* [Aim of the exercise]
Find the line with "- Unisex Name" in the entries below, then output every line from it down to the line with "- add typeORM", exactly and with no pictures.

══════════════════════════════

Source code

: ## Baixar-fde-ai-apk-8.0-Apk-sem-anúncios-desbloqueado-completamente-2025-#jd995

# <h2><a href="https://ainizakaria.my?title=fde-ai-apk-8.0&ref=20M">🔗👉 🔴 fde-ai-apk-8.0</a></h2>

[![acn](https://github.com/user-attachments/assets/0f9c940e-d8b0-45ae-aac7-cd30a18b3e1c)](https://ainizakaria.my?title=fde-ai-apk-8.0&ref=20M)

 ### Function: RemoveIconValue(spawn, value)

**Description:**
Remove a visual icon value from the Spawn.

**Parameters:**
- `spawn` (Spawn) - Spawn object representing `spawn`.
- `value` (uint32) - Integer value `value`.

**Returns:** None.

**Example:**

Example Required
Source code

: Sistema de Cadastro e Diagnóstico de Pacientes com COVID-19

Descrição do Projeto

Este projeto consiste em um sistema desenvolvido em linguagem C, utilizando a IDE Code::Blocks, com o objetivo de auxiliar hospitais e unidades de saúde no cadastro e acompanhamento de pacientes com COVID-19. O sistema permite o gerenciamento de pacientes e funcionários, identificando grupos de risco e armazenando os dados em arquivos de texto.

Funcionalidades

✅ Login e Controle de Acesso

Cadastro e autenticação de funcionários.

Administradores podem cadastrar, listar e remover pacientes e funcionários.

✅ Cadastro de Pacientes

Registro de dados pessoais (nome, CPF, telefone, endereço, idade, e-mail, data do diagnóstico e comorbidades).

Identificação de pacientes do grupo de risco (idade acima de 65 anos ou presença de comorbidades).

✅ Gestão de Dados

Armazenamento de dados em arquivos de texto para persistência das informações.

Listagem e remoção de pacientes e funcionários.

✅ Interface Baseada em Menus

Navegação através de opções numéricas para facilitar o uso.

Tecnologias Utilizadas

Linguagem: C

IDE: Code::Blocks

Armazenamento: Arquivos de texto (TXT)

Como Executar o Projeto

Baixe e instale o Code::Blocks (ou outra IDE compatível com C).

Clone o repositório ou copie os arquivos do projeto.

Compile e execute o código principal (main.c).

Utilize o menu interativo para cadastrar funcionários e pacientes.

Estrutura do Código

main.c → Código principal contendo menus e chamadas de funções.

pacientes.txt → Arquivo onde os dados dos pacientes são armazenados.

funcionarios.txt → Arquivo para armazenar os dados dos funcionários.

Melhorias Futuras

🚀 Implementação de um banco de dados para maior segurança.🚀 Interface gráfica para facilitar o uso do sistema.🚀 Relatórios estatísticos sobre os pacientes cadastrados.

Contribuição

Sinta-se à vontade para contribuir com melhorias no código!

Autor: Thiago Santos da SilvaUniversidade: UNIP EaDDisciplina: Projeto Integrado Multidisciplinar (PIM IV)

══════════════════════════════

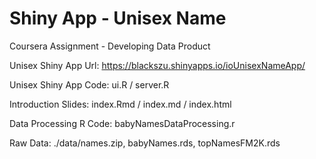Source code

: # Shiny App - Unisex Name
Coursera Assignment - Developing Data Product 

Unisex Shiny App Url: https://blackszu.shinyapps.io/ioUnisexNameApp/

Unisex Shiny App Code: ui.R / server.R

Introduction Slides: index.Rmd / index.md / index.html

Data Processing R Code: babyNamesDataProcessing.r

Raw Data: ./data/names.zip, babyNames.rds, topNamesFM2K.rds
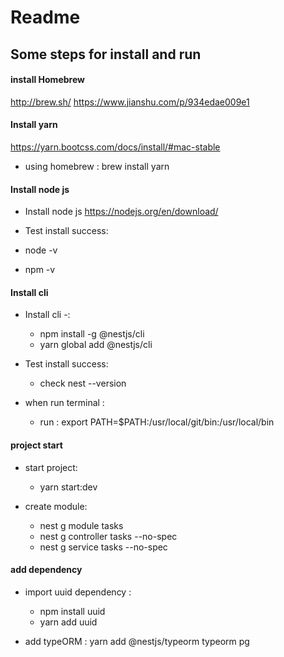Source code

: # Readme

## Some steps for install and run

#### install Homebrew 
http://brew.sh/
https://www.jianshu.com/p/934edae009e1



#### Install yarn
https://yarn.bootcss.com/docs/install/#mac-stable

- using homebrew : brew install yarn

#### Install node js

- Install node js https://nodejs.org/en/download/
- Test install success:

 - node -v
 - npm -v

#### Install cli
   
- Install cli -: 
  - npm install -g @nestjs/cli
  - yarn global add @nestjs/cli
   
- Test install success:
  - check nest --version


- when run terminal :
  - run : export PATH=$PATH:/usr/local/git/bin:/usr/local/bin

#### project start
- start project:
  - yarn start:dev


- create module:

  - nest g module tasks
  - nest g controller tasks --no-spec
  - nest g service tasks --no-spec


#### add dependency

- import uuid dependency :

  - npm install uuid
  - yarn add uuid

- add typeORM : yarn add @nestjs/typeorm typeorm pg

══════════════════════════════

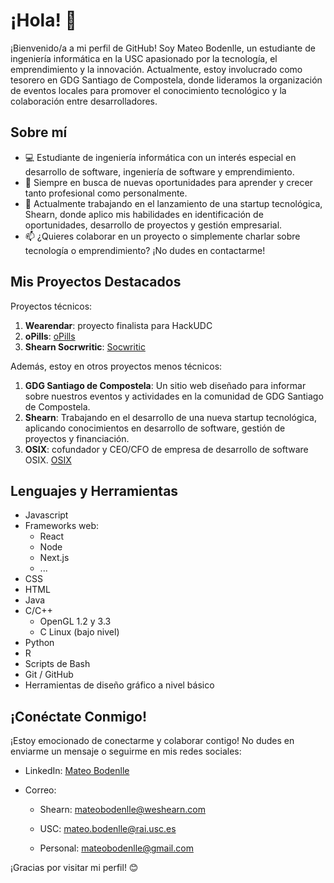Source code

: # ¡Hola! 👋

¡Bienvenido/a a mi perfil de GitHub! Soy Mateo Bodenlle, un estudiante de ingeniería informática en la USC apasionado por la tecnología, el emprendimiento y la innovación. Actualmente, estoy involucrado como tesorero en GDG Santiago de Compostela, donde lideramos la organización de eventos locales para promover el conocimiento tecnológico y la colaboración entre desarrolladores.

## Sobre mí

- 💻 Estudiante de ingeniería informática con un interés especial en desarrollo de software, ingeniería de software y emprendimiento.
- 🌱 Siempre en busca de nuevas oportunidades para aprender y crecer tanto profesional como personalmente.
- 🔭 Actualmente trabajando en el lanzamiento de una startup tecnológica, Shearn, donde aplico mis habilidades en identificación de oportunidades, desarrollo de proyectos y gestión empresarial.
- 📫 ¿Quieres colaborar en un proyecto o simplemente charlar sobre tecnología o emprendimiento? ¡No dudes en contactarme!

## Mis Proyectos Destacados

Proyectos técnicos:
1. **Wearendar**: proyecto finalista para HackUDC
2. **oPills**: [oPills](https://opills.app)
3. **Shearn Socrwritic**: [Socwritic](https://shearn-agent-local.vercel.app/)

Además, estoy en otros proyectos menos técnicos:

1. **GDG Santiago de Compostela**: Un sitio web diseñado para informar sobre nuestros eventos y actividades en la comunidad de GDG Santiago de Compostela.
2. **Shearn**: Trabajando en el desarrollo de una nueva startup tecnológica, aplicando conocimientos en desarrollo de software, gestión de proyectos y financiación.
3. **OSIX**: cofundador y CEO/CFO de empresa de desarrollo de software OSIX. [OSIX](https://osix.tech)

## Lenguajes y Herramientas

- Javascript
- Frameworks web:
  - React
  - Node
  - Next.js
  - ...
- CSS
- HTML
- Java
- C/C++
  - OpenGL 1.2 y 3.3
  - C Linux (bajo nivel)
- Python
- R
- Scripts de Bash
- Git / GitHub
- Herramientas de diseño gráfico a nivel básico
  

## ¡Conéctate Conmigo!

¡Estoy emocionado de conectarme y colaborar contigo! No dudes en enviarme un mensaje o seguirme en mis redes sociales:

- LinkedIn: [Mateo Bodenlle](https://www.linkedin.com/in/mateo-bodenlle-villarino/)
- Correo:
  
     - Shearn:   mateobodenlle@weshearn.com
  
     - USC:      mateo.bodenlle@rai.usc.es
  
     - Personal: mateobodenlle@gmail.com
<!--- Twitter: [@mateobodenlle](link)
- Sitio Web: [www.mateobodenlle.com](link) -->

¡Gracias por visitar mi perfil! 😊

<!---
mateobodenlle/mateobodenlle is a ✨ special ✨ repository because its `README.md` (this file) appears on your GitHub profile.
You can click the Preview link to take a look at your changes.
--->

══════════════════════════════

* [Result for this task]
: # Shiny App - Unisex Name
Coursera Assignment - Developing Data Product 

Unisex Shiny App Url: https://blackszu.shinyapps.io/ioUnisexNameApp/

Unisex Shiny App Code: ui.R / server.R

Introduction Slides: index.Rmd / index.md / index.html

Data Processing R Code: babyNamesDataProcessing.r

Raw Data: ./data/names.zip, babyNames.rds, topNamesFM2K.rds
Source code

: # Readme

## Some steps for install and run

#### install Homebrew 
http://brew.sh/
https://www.jianshu.com/p/934edae009e1



#### Install yarn
https://yarn.bootcss.com/docs/install/#mac-stable

- using homebrew : brew install yarn

#### Install node js

- Install node js https://nodejs.org/en/download/
- Test install success:

 - node -v
 - npm -v

#### Install cli
   
- Install cli -: 
  - npm install -g @nestjs/cli
  - yarn global add @nestjs/cli
   
- Test install success:
  - check nest --version


- when run terminal :
  - run : export PATH=$PATH:/usr/local/git/bin:/usr/local/bin

#### project start
- start project:
  - yarn start:dev


- create module:

  - nest g module tasks
  - nest g controller tasks --no-spec
  - nest g service tasks --no-spec


#### add dependency

- import uuid dependency :

  - npm install uuid
  - yarn add uuid

- add typeORM : yarn add @nestjs/typeorm typeorm pg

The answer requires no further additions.